As the economy recovers banks have led the rally with Westpac, ANZ and NAB the three largest contributors to index performance. The Financials sector was the stand out contributor delivering 12.1% over the quarter followed next by Communication Services and Consumer Discretionary. The pace of the economic recovery and the risk from rising inflation influenced investor sentiment.
Ronan McCabe, Head of Portfolio Management for Mercer in the Pacific said, “The latest Mercer survey reveals further evidence of the long anticipated recovery in value stocks.
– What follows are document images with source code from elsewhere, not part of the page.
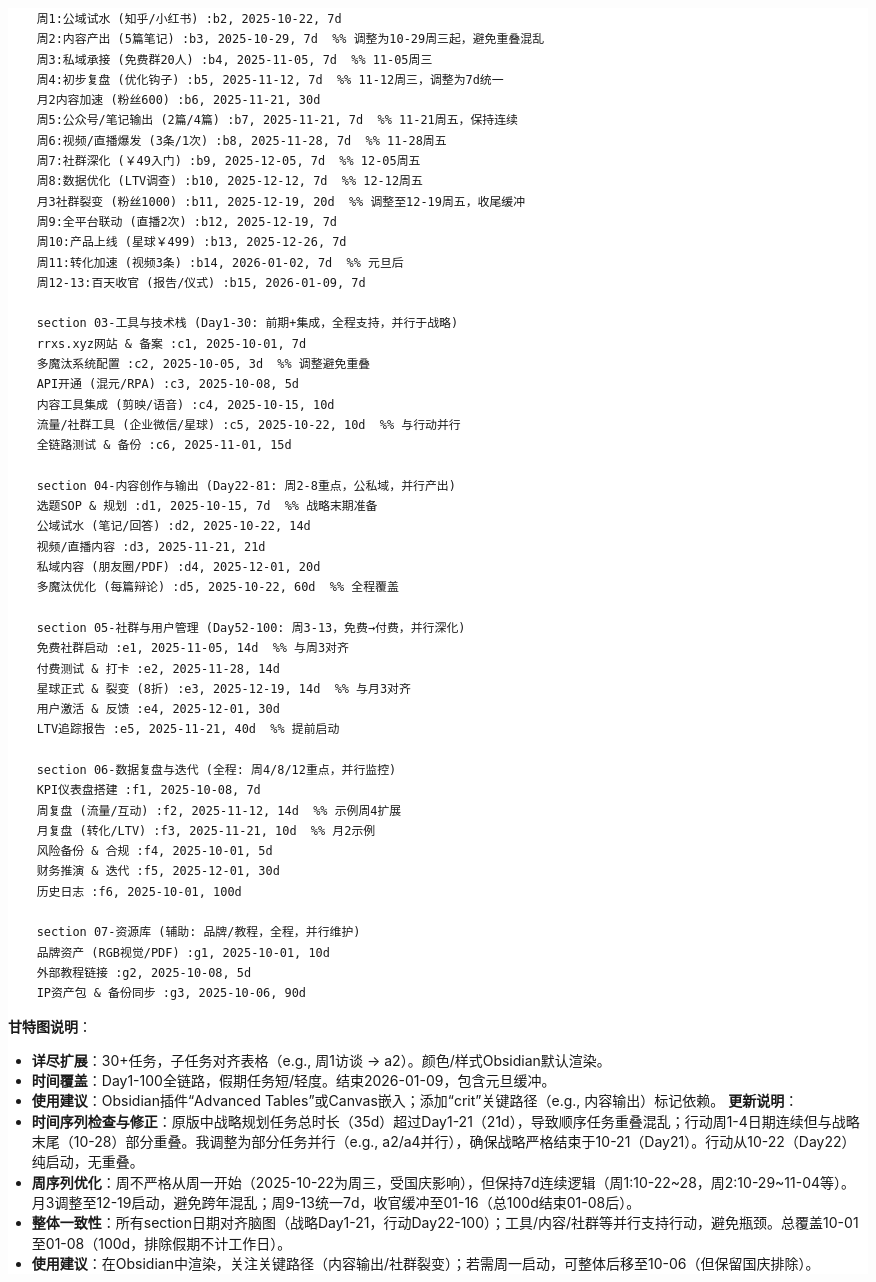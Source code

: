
 ```mermaid
    周1:公域试水 (知乎/小红书) :b2, 2025-10-22, 7d
    周2:内容产出 (5篇笔记) :b3, 2025-10-29, 7d  %% 调整为10-29周三起，避免重叠混乱
    周3:私域承接 (免费群20人) :b4, 2025-11-05, 7d  %% 11-05周三
    周4:初步复盘 (优化钩子) :b5, 2025-11-12, 7d  %% 11-12周三，调整为7d统一
    月2内容加速 (粉丝600) :b6, 2025-11-21, 30d
    周5:公众号/笔记输出 (2篇/4篇) :b7, 2025-11-21, 7d  %% 11-21周五，保持连续
    周6:视频/直播爆发 (3条/1次) :b8, 2025-11-28, 7d  %% 11-28周五
    周7:社群深化 (￥49入门) :b9, 2025-12-05, 7d  %% 12-05周五
    周8:数据优化 (LTV调查) :b10, 2025-12-12, 7d  %% 12-12周五
    月3社群裂变 (粉丝1000) :b11, 2025-12-19, 20d  %% 调整至12-19周五，收尾缓冲
    周9:全平台联动 (直播2次) :b12, 2025-12-19, 7d
    周10:产品上线 (星球￥499) :b13, 2025-12-26, 7d
    周11:转化加速 (视频3条) :b14, 2026-01-02, 7d  %% 元旦后
    周12-13:百天收官 (报告/仪式) :b15, 2026-01-09, 7d

    section 03-工具与技术栈 (Day1-30: 前期+集成，全程支持，并行于战略)
    rrxs.xyz网站 & 备案 :c1, 2025-10-01, 7d
    多魔汰系统配置 :c2, 2025-10-05, 3d  %% 调整避免重叠
    API开通 (混元/RPA) :c3, 2025-10-08, 5d
    内容工具集成 (剪映/语音) :c4, 2025-10-15, 10d
    流量/社群工具 (企业微信/星球) :c5, 2025-10-22, 10d  %% 与行动并行
    全链路测试 & 备份 :c6, 2025-11-01, 15d

    section 04-内容创作与输出 (Day22-81: 周2-8重点，公私域，并行产出)
    选题SOP & 规划 :d1, 2025-10-15, 7d  %% 战略末期准备
    公域试水 (笔记/回答) :d2, 2025-10-22, 14d
    视频/直播内容 :d3, 2025-11-21, 21d
    私域内容 (朋友圈/PDF) :d4, 2025-12-01, 20d
    多魔汰优化 (每篇辩论) :d5, 2025-10-22, 60d  %% 全程覆盖

    section 05-社群与用户管理 (Day52-100: 周3-13，免费→付费，并行深化)
    免费社群启动 :e1, 2025-11-05, 14d  %% 与周3对齐
    付费测试 & 打卡 :e2, 2025-11-28, 14d
    星球正式 & 裂变 (8折) :e3, 2025-12-19, 14d  %% 与月3对齐
    用户激活 & 反馈 :e4, 2025-12-01, 30d
    LTV追踪报告 :e5, 2025-11-21, 40d  %% 提前启动

    section 06-数据复盘与迭代 (全程: 周4/8/12重点，并行监控)
    KPI仪表盘搭建 :f1, 2025-10-08, 7d
    周复盘 (流量/互动) :f2, 2025-11-12, 14d  %% 示例周4扩展
    月复盘 (转化/LTV) :f3, 2025-11-21, 10d  %% 月2示例
    风险备份 & 合规 :f4, 2025-10-01, 5d
    财务推演 & 迭代 :f5, 2025-12-01, 30d
    历史日志 :f6, 2025-10-01, 100d

    section 07-资源库 (辅助: 品牌/教程，全程，并行维护)
    品牌资产 (RGB视觉/PDF) :g1, 2025-10-01, 10d
    外部教程链接 :g2, 2025-10-08, 5d
    IP资产包 & 备份同步 :g3, 2025-10-06, 90d
```
**甘特图说明**：
- **详尽扩展**：30+任务，子任务对齐表格（e.g., 周1访谈 → a2）。颜色/样式Obsidian默认渲染。
- **时间覆盖**：Day1-100全链路，假期任务短/轻度。结束2026-01-09，包含元旦缓冲。
- **使用建议**：Obsidian插件“Advanced Tables”或Canvas嵌入；添加“crit”关键路径（e.g., 内容输出）标记依赖。
**更新说明**：
- **时间序列检查与修正**：原版中战略规划任务总时长（35d）超过Day1-21（21d），导致顺序任务重叠混乱；行动周1-4日期连续但与战略末尾（10-28）部分重叠。我调整为部分任务并行（e.g., a2/a4并行），确保战略严格结束于10-21（Day21）。行动从10-22（Day22）纯启动，无重叠。
- **周序列优化**：周不严格从周一开始（2025-10-22为周三，受国庆影响），但保持7d连续逻辑（周1:10-22~28，周2:10-29~11-04等）。月3调整至12-19启动，避免跨年混乱；周9-13统一7d，收官缓冲至01-16（总100d结束01-08后）。
- **整体一致性**：所有section日期对齐脑图（战略Day1-21，行动Day22-100）；工具/内容/社群等并行支持行动，避免瓶颈。总覆盖10-01至01-08（100d，排除假期不计工作日）。
- **使用建议**：在Obsidian中渲染，关注关键路径（内容输出/社群裂变）；若需周一启动，可整体后移至10-06（但保留国庆排除）。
After a protracted period of underperformance spanning over a decade, Australia is witnessing the strong performance of value factors seen elsewhere in the world.”
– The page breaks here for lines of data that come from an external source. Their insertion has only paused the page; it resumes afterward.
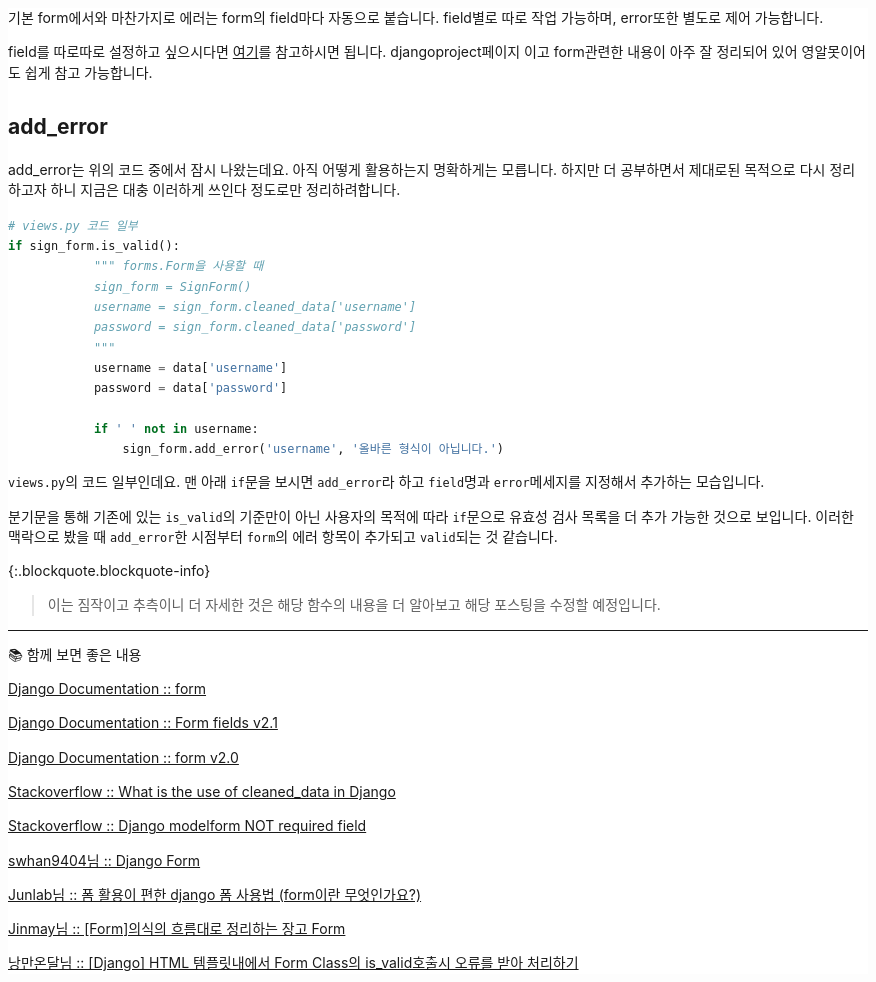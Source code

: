 기본 form에서와 마찬가지로 에러는 form의 field마다 자동으로 붙습니다. field별로 따로 작업 가능하며, error또한 별도로 제어 가능합니다.

field를 따로따로 설정하고 싶으시다면 [여기](https://docs.djangoproject.com/en/4.0/topics/forms/#rendering-fields-manually)를 참고하시면 됩니다. djangoproject페이지 이고 form관련한 내용이 아주 잘 정리되어 있어 영알못이어도 쉽게 참고 가능합니다.

## add_error

add_error는 위의 코드 중에서 잠시 나왔는데요. 아직 어떻게 활용하는지 명확하게는 모릅니다. 하지만 더 공부하면서 제대로된 목적으로 다시 정리하고자 하니 지금은 대충 이러하게 쓰인다 정도로만 정리하려합니다.

```python
# views.py 코드 일부
if sign_form.is_valid():
            """ forms.Form을 사용할 때
            sign_form = SignForm()
            username = sign_form.cleaned_data['username']
            password = sign_form.cleaned_data['password']
            """
            username = data['username']
            password = data['password']

            if ' ' not in username:
                sign_form.add_error('username', '올바른 형식이 아닙니다.')
```

`views.py`의 코드 일부인데요. 맨 아래 `if`문을 보시면 `add_error`라 하고 `field`명과 `error`메세지를 지정해서 추가하는 모습입니다.

분기문을 통해 기존에 있는 `is_valid`의 기준만이 아닌 사용자의 목적에 따라 `if`문으로 유효성 검사 목록을 더 추가 가능한 것으로 보입니다. 이러한 맥락으로 봤을 때 `add_error`한 시점부터 `form`의 에러 항목이 추가되고 `valid`되는 것 같습니다.

{:.blockquote.blockquote-info}
> 이는 짐작이고 추측이니 더 자세한 것은 해당 함수의 내용을 더 알아보고 해당 포스팅을 수정할 예정입니다.

-----

📚 함께 보면 좋은 내용

[Django Documentation :: form](https://docs.djangoproject.com/en/4.0/topics/forms/#more-about-django-form-classes)

[Django Documentation :: Form fields v2.1](https://docs.djangoproject.com/es/2.1/ref/forms/fields/#required)

[Django Documentation :: form v2.0](https://docs.djangoproject.com/en/2.0/ref/forms/validation/)

[Stackoverflow :: What is the use of cleaned_data in Django](https://stackoverflow.com/questions/53594745/what-is-the-use-of-cleaned-data-in-django)

[Stackoverflow :: Django modelform NOT required field](https://stackoverflow.com/questions/16205908/django-modelform-not-required-field)

[swhan9404님 :: Django Form](https://velog.io/@swhan9404/Django-Form)

[Junlab님 :: 폼 활용이 편한 django 폼 사용법 (form이란 무엇인가요?)](https://junlab.tistory.com/193)

[Jinmay님 :: [Form]의식의 흐름대로 정리하는 장고 Form](https://jinmay.github.io/2019/11/13/django/django-form-is-valid-mechanism-brief/)

[낭만온달님 :: [Django] HTML 템플릿내에서 Form Class의 is_valid호출시 오류를 받아 처리하기](https://niceit.tistory.com/395)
Mr McCabe noted that value is not the only style Australian equity investors should be aware of.
“Value, along with other return-enhancing factors such as quality, momentum, size and low volatility, is one of five key ‘factors’ that can be used when diversifying to ensure portfolios have exposure to a range of systematic return drivers,” said Mr McCabe.
“Our surveys have shown us over the years that value as a style has faced many challenges over the past decade, and these difficult market conditions in Australia may continue for some time.
“While we don’t know whether the current outperformance of value will be sustained, we do believe this approach has the potential to offer diversification of excess returns and enhance expected outcomes. Without exposure to value, investors may risk missing out on the benefits of that diversification,” he said.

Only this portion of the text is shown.